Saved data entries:
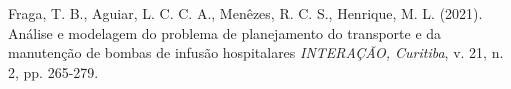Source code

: \documentclass[preprint,12pt,authoryear]{elsarticle}
\begin{document}


\begin{thebibliography}{00}


Fraga, T. B., Aguiar, L. C. C. A., Menêzes, R. C. S., Henrique, M. L. (2021). Análise e modelagem do problema de planejamento do transporte e da manutenção de bombas de infusão hospitalares \emph{INTERAÇÃO, Curitiba}, v. 21, n. 2, pp. 265-279.

\end{thebibliography}
\end{document}
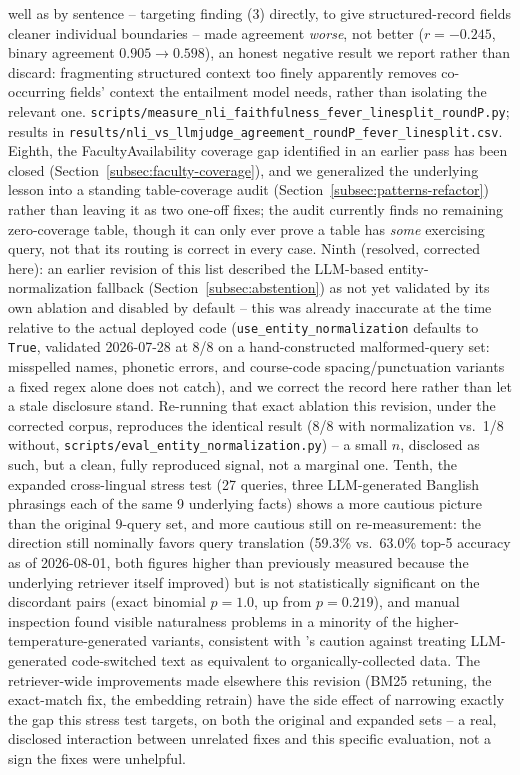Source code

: \documentclass[a4paper,twoside]{article}
\begin{document}
well as by sentence -- targeting finding (3) directly, to give structured-record fields cleaner individual boundaries -- made agreement \emph{worse}, not better ($r=-0.245$, binary agreement $0.905\to0.598$), an honest negative result we report rather than discard: fragmenting structured context too finely apparently removes co-occurring fields' context the entailment model needs, rather than isolating the relevant one. \texttt{scripts/measure\_nli\_faithfulness\_fever\_linesplit\_roundP.py}; results in \texttt{results/nli\_vs\_llmjudge\_agreement\_roundP\_fever\_linesplit.csv}. Eighth, the FacultyAvailability coverage gap identified in an earlier pass has been closed (Section~\ref{subsec:faculty-coverage}), and we generalized the underlying lesson into a standing table-coverage audit (Section~\ref{subsec:patterns-refactor}) rather than leaving it as two one-off fixes; the audit currently finds no remaining zero-coverage table, though it can only ever prove a table has \emph{some} exercising query, not that its routing is correct in every case. Ninth (resolved, corrected here): an earlier revision of this list described the LLM-based entity-normalization fallback (Section~\ref{subsec:abstention}) as not yet validated by its own ablation and disabled by default -- this was already inaccurate at the time relative to the actual deployed code (\texttt{use\_entity\_normalization} defaults to \texttt{True}, validated 2026-07-28 at 8/8 on a hand-constructed malformed-query set: misspelled names, phonetic errors, and course-code spacing/punctuation variants a fixed regex alone does not catch), and we correct the record here rather than let a stale disclosure stand. Re-running that exact ablation this revision, under the corrected corpus, reproduces the identical result (8/8 with normalization vs.\ 1/8 without, \texttt{scripts/eval\_entity\_normalization.py}) -- a small $n$, disclosed as such, but a clean, fully reproduced signal, not a marginal one. Tenth, the expanded cross-lingual stress test (27 queries, three LLM-generated Banglish phrasings each of the same 9 underlying facts) shows a more cautious picture than the original 9-query set, and more cautious still on re-measurement: the direction still nominally favors query translation (59.3\% vs.\ 63.0\% top-5 accuracy as of 2026-08-01, both figures higher than previously measured because the underlying retriever itself improved) but is not statistically significant on the discordant pairs (exact binomial $p=1.0$, up from $p=0.219$), and manual inspection found visible naturalness problems in a minority of the higher-temperature-generated variants, consistent with \citet{dogruoz2023representativeness}'s caution against treating LLM-generated code-switched text as equivalent to organically-collected data. The retriever-wide improvements made elsewhere this revision (BM25 retuning, the exact-match fix, the embedding retrain) have the side effect of narrowing exactly the gap this stress test targets, on both the original and expanded sets -- a real, disclosed interaction between unrelated fixes and this specific evaluation, not a sign the fixes were unhelpful.
\end{document}
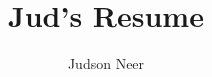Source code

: \documentclass{article}
\begin{document}
\title{Jud's Resume}
\author{Judson Neer}

\maketitle
\end{document}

_Your objective_. If a line in the entries above contains "thebibliography", include it in the count, then report only the total.

_Response to the task_. 2